5 star review of “Byzantine” by Colin Clarke
by Colin Clarke
Magazine: Fanfare, Issue 45:3
This disc showcases both Byzantine chant of the early Christian era and its journey through the ages, and the talents of “chanter” Nektaria Karantzi. Of particular interest are those pieces dedicated to the Theotokos (the Mother of God), an area where Karantzi herself has focused her research.
The music is timeless; so is Karantzi’s voice, recorded with a nice amount of reverberation. The pieces appear here in their most simple and most potent form: one voice, offering herself to the Christian God. It’s fascinating to hear the way the pitch bends in "Do not turn Your face from me" as a mode of expression. The music is positively transfixing. Probably the best equivalent I can cite for collectors is the Hyperion disc of music by Hildegard of Bingen, A feather on the breath of God (with Emma Kirkby and Gothic Voices), which occupies a similar place of spiritual wisdom and peace, both completely removed from the hustle and bustle of contemporary life. Karantzi’s voice has no or little vibrato, yet is intensely expressive in its own right; and the decorations of the melodic lines add a special intensity to the music.
The appearance of the apolytikia (plural of apolytikon, or dismissal hymn) to two significant recent Saints of the Orthodox Christian world, Saint Nektarios the Bishop of Pentapolis and Saint Porphyrios of Kavsokalyvia, is significant, as Nektaria sees herself as a “spiritual child” of the latter: with his encouragement, she started her studies in Byzantine music at an early age. The complex emotions of the text of "Do not turn Your face from me" (with that Christianist capitalization of the “Y”) is a fine example of the plagal mode (fourth tone), the text from the Psalms of David; the emotion here is laden with sadness and disappointment, and the melody’s very directionless gait seems to represent the internal turmoil of the singer.

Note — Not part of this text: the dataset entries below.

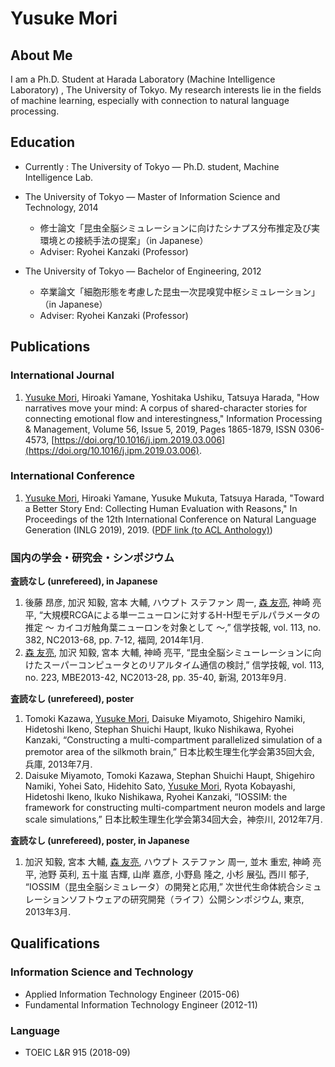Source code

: # Yusuke Mori

## About Me

I am a Ph.D. Student at Harada Laboratory (Machine Intelligence Laboratory) , The University of Tokyo. My research interests lie in the fields of machine learning, especially with connection to natural language processing.

## Education

- Currently : The University of Tokyo — Ph.D. student, Machine Intelligence Lab.

- The University of Tokyo — Master of Information Science and Technology, 2014
  - 修士論文「昆虫全脳シミュレーションに向けたシナプス分布推定及び実環境との接続手法の提案」（in Japanese）
  - Adviser: Ryohei Kanzaki (Professor)
- The University of Tokyo — Bachelor of Engineering, 2012
  - 卒業論文「細胞形態を考慮した昆虫一次昆嗅覚中枢シミュレーション」（in Japanese）
  - Adviser: Ryohei Kanzaki (Professor)

## Publications

### International Journal

1. <u>Yusuke Mori</u>, Hiroaki Yamane, Yoshitaka Ushiku, Tatsuya Harada,
"How narratives move your mind: A corpus of shared-character stories for connecting emotional flow and interestingness,"
Information Processing & Management,
Volume 56, Issue 5,
2019,
Pages 1865-1879,
ISSN 0306-4573,
[https://doi.org/10.1016/j.ipm.2019.03.006](https://doi.org/10.1016/j.ipm.2019.03.006).

### International Conference
1. <u>Yusuke Mori</u>, Hiroaki Yamane, Yusuke Mukuta, Tatsuya Harada, 
"Toward a Better Story End: Collecting Human Evaluation with Reasons," 
In Proceedings of the 12th International Conference on Natural Language Generation (INLG 2019), 2019. ([PDF link (to ACL Anthology)](https://www.aclweb.org/anthology/W19-8646.pdf))

### 国内の学会・研究会・シンポジウム
<b>査読なし (unrefereed), in Japanese</b>
1. 後藤 昂彦, 加沢 知毅, 宮本 大輔, ハウプト ステファン 周一, <u>森 友亮</u>, 神崎 亮平, “大規模RCGAによる単一ニューロンに対するH-H型モデルパラメータの推定 〜 カイコガ触角葉ニューロンを対象として 〜,” 信学技報, vol. 113, no. 382, NC2013-68, pp. 7-12, 福岡, 2014年1月.
2. <u>森 友亮</u>, 加沢 知毅, 宮本 大輔, 神崎 亮平, “昆虫全脳シミューレーションに向けたスーパーコンピュータとのリアルタイム通信の検討,” 信学技報, vol. 113, no. 223, MBE2013-42, NC2013-28, pp. 35-40, 新潟, 2013年9月.

<b>査読なし (unrefereed), poster</b>
1. Tomoki Kazawa, <u>Yusuke Mori</u>, Daisuke Miyamoto, Shigehiro Namiki, Hidetoshi Ikeno, Stephan Shuichi Haupt, Ikuko Nishikawa, Ryohei Kanzaki, “Constructing a multi-compartment parallelized simulation of a premotor area of the silkmoth brain,” 日本比較生理生化学会第35回大会, 兵庫, 2013年7月.
2. Daisuke Miyamoto, Tomoki Kazawa, Stephan Shuichi Haupt, Shigehiro Namiki, Yohei Sato, Hidehito Sato, <u>Yusuke Mori</u>, Ryota Kobayashi, Hidetoshi Ikeno, Ikuko Nishikawa, Ryohei Kanzaki, “IOSSIM: the framework for constructing multi-compartment neuron models and large scale simulations,” 日本比較生理生化学会第34回大会，神奈川, 2012年7月.

<b>査読なし (unrefereed), poster, in Japanese</b>
1. 加沢 知毅, 宮本 大輔, <u>森 友亮</u>, ハウプト ステファン 周一, 並木 重宏, 神崎 亮平, 池野 英利, 五十嵐 吉輝, 山岸 嘉彦, 小野島 隆之, 小杉 展弘, 西川 郁子, “IOSSIM（昆虫全脳シミュレータ）の開発と応用,” 次世代生命体統合シミュレーションソフトウェアの研究開発（ライフ）公開シンポジウム, 東京, 2013年3月.


## Qualifications

### Information Science and Technology
- Applied Information Technology Engineer (2015-06)
- Fundamental Information Technology Engineer (2012-11)

### Language
- TOEIC L&R 915 (2018-09)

The familiar Kyrie eleison is heard here in a timeless garb; it is as if it descends straight from the Heavens (it is actually composed by the Monks of Mount Athos and is performed in Greek, Romanian, Russian, and Polish). One of the most beautiful of melodies, surely, is that of Moses at the time of temperance (“... received the Law and drew the people”) and Karantzi delivers it with supreme concentration and awe-inspiring breath control. But surely the most ancient offering here is the Trisagios Hymn (also known as “Trisagion” or “Agios o Theos,” the most ancient entrance hymn from the Divine Liturgy of the Orthodox Christian Church, to a text by Patriarch Proclus of Constantinople.

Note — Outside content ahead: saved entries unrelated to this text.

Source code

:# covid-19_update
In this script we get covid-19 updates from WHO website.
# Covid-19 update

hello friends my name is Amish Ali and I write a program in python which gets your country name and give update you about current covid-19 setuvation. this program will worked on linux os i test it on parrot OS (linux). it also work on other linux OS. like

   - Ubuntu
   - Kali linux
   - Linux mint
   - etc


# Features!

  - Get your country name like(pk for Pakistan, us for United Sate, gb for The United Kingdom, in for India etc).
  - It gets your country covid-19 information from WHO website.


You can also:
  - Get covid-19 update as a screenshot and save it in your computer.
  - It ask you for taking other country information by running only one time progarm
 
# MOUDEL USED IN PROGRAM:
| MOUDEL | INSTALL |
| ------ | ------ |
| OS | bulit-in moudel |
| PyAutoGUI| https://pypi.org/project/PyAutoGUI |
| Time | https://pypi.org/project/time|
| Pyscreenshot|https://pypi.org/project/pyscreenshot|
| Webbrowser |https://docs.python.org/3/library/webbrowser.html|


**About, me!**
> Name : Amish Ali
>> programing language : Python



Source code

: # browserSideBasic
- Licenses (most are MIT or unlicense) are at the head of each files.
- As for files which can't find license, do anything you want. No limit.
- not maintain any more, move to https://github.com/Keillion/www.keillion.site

Each of the pieces is identified in terms of type (“Epilychnios Hymn” and so on), its place in the liturgy and its Tone is given. Composers are given where possible, including attributions (for example for Gladsome Light, composed by the Hymnographer and Holy Martyr Athenogenes, “according to the testimony of St. Basil”); in the case of the Apolytikion of St. Porphyrios and St. Nektarios, this appears to be an elision of two pieces (the text is differentiated in the documentation via italics and non-italic).
Inevitably belief plays a part in our responses (I find the text of Which God is as great as our God quite inappropriately amusing, as if this is a football league of Gods and Goddesses, with the Christian God at the top of the Premier League), but even as a non-Christian I find the sincerity of Karantzi’s delivery touching on a deep level.
There is huge variety of expression here, from contemplation to the (retrained) exaltation of Christ is Risen, with which the disc closes. A fascinating excursion into the Byzantine world".